Find the lines below that include the word "Quadrants" and report how many there are, with no other text.

[Source texts of formatted documents]
######

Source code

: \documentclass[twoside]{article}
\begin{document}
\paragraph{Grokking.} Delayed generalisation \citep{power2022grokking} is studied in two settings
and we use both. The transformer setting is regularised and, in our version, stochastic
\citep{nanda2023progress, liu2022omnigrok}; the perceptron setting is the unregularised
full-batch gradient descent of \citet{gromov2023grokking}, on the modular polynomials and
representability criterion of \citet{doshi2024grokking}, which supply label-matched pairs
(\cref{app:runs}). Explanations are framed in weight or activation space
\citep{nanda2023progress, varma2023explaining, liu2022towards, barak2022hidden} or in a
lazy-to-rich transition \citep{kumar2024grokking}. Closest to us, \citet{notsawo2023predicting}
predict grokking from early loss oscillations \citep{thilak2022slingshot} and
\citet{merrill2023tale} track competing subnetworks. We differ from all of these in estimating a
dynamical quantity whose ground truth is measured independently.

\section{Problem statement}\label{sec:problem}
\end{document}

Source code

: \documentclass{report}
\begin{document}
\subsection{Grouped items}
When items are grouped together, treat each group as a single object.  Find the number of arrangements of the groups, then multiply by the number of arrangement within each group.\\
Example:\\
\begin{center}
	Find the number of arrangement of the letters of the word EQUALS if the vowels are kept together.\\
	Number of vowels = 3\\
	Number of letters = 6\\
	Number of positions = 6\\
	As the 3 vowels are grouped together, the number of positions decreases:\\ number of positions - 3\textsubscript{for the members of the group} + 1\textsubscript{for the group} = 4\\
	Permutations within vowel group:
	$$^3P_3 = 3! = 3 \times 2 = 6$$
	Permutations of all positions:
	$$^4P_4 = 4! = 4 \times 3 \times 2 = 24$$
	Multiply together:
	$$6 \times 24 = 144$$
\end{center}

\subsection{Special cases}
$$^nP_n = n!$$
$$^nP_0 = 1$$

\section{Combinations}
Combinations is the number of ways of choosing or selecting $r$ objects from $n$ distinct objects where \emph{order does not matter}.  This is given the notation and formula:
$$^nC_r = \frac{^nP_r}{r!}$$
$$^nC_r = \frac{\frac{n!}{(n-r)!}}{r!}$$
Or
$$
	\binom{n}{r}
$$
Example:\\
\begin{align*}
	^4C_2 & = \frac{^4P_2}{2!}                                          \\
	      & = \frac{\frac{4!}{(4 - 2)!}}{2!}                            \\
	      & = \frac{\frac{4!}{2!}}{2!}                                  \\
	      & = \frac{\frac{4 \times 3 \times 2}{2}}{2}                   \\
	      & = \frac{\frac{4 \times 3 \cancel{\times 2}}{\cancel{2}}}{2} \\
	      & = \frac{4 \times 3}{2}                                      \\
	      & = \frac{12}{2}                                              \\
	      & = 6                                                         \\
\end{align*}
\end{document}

######

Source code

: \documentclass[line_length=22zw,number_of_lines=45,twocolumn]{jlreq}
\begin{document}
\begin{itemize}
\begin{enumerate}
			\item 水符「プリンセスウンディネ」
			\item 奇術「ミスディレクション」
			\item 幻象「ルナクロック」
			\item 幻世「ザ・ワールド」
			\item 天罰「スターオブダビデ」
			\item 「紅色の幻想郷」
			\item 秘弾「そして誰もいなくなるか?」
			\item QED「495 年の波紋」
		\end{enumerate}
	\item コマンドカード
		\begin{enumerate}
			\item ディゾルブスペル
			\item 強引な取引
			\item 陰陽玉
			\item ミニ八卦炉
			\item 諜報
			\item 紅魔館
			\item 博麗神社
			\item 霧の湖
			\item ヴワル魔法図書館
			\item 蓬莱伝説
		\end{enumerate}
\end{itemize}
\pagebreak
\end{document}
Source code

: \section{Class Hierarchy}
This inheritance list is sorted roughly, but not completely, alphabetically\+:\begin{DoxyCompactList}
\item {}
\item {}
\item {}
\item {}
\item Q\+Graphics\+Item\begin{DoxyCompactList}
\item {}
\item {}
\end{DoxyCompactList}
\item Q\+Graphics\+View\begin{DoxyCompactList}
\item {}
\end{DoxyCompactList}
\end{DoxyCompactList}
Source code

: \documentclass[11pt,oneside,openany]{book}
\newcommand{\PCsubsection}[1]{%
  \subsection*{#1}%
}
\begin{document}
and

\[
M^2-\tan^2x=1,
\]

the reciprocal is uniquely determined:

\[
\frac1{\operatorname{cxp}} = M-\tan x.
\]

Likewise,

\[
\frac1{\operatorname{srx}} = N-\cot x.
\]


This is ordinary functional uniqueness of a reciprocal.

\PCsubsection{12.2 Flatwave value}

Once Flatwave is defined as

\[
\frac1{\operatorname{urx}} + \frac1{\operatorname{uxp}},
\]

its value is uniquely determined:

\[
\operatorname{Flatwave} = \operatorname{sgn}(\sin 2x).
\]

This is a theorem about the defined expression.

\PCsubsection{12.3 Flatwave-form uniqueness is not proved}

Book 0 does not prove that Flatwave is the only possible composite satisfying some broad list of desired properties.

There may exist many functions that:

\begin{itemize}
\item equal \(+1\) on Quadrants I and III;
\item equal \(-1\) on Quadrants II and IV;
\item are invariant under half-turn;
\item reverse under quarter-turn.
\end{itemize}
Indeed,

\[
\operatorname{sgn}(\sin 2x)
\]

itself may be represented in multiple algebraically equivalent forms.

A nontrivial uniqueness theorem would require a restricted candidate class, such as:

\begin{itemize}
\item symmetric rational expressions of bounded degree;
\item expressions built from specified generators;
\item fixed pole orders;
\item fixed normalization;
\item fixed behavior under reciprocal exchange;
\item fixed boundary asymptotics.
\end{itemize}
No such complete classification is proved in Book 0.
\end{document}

######

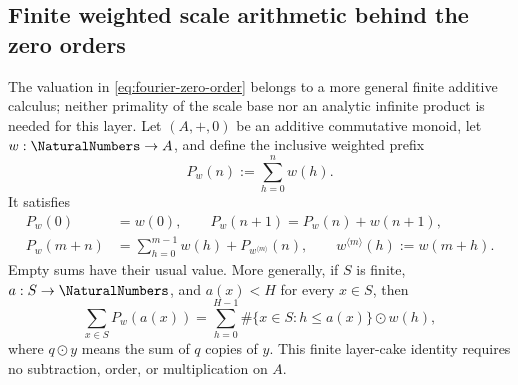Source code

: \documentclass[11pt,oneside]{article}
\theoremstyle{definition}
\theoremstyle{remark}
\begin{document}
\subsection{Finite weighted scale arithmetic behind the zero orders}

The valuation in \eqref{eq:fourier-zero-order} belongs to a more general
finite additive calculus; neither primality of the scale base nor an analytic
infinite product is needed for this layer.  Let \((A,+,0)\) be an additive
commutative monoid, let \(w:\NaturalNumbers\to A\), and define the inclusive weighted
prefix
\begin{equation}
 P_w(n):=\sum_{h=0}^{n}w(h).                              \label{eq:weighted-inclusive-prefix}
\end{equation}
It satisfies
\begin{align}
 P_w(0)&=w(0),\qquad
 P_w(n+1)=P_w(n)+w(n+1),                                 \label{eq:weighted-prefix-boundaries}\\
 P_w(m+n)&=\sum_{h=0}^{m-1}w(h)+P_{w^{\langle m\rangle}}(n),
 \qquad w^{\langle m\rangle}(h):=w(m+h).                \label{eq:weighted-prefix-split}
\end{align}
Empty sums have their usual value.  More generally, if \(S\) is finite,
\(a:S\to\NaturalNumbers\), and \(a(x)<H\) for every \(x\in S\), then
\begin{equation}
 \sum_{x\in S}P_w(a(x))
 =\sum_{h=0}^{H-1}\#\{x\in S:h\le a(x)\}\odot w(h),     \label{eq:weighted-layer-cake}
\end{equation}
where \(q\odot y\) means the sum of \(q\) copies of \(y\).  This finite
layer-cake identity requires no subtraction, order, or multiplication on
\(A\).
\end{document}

######

• **SOLUTION TO THIS EXERCISE**
2